Apti Batalov — a phone call from London

Saturday evening of October 7th, 2006, was one of the worst days for us at ‘Novaya Gazeta’: Anna Politkovskaya was murdered. Working at the editorial offices were members of the prosecutor’s office and special operations officers, when the telephone rang. It was a late night call from London, from Apti Batalov, formerly a Chechen field commander from 1994–1996, later the head of the Ichkerian security service for several months in 1997. From 1997 to 1999 he was he head of President Aslan Maskhadov’s security apparatus.

“I would like to make the following declaration,” Apti said. “Several years ago I met with Anna in London and gave her documents about how the terror act in Moscow in October of 2002 was prepared. About a month ago she was supposed to receive a cassette with video materials on how the seizure of hostages at the theater was made ready. Investigate the Politkovskaya case and pay attention to this.”

A little while after this call, Batalov sent us the text of those materials that he had mentioned were given in the summer of 2003 to Politkovskaya.

Batalov testifies that his friend and comrade in arms from the first Chechen campaign, Lema Dagalayev, was recruited with the assistance of Khanpash Terkibayev by an FSB colonel named Arkady (or Igor) Dranets*. Dagalayev certified his testimony in March of 2002 on a videocassette (in the presence of Batalov), where he discussed a campaign in Moscow, planned with the active participation of Terkibayev and himself. The campaign’s goal was the seizure of one of the government departments. Dagalayev also showed his FSB special pass. A few days after this video recording, Dagalayev died in an automobile crash.

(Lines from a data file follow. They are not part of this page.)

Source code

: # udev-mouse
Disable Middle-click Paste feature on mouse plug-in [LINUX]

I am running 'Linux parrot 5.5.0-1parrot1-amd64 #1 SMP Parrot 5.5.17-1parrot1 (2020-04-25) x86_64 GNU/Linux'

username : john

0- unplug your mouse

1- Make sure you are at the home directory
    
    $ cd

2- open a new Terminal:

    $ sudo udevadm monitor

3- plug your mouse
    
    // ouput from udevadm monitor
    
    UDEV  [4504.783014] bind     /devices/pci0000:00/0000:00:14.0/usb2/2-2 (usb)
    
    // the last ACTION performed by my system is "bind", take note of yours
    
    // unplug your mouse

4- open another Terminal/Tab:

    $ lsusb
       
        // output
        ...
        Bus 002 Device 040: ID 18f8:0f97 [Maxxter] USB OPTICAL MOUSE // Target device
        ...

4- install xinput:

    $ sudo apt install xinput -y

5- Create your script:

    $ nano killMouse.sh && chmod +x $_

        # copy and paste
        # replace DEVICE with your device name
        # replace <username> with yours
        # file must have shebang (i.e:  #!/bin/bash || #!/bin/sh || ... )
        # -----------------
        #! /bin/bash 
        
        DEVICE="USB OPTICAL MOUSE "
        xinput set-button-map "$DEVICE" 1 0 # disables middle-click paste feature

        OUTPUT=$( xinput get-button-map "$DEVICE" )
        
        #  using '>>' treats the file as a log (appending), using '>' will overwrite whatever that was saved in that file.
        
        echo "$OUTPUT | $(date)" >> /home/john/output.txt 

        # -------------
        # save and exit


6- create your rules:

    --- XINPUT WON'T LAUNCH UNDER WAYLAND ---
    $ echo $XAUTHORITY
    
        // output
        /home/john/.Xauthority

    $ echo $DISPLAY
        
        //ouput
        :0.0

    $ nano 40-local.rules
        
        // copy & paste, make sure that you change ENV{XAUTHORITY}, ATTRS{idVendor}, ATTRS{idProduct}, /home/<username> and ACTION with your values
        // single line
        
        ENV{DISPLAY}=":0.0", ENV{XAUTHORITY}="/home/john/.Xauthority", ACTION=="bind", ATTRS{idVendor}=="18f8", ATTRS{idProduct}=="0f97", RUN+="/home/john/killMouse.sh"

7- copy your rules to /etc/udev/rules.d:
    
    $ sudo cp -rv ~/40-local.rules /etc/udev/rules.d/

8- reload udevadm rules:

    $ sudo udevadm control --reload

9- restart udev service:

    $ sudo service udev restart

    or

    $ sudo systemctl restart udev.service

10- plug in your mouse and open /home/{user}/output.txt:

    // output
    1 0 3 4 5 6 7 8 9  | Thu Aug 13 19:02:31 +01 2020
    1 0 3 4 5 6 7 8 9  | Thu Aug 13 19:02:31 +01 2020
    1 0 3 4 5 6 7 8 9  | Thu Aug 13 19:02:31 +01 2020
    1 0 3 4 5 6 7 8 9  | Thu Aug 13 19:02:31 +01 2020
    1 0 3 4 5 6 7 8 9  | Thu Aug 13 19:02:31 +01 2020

Batalov was questioned about his contacts with Dagalayev at the Naursky regional FSB headquarters in Chechnya. On March 23rd Apti Batalov sought refuge in England, and as a precaution he hid the videocassette with Dagalayev’s testimony and brought it with. It was this cassette, according to Batalov, that he wished to send to Politkovskaya. As far as we know, Anna never received it.

----

* Colonel Dranets is not a fictional character, but a real person. He is an officer who has worked in Chechnya for a long time. It was he who was mentioned in the open letter written supposedly to former members of the gang of FSB agent Movladi Baisarov, who in turn was killed in the autumn of last year in Moscow. He was a person who kept in contact with them in Moscow.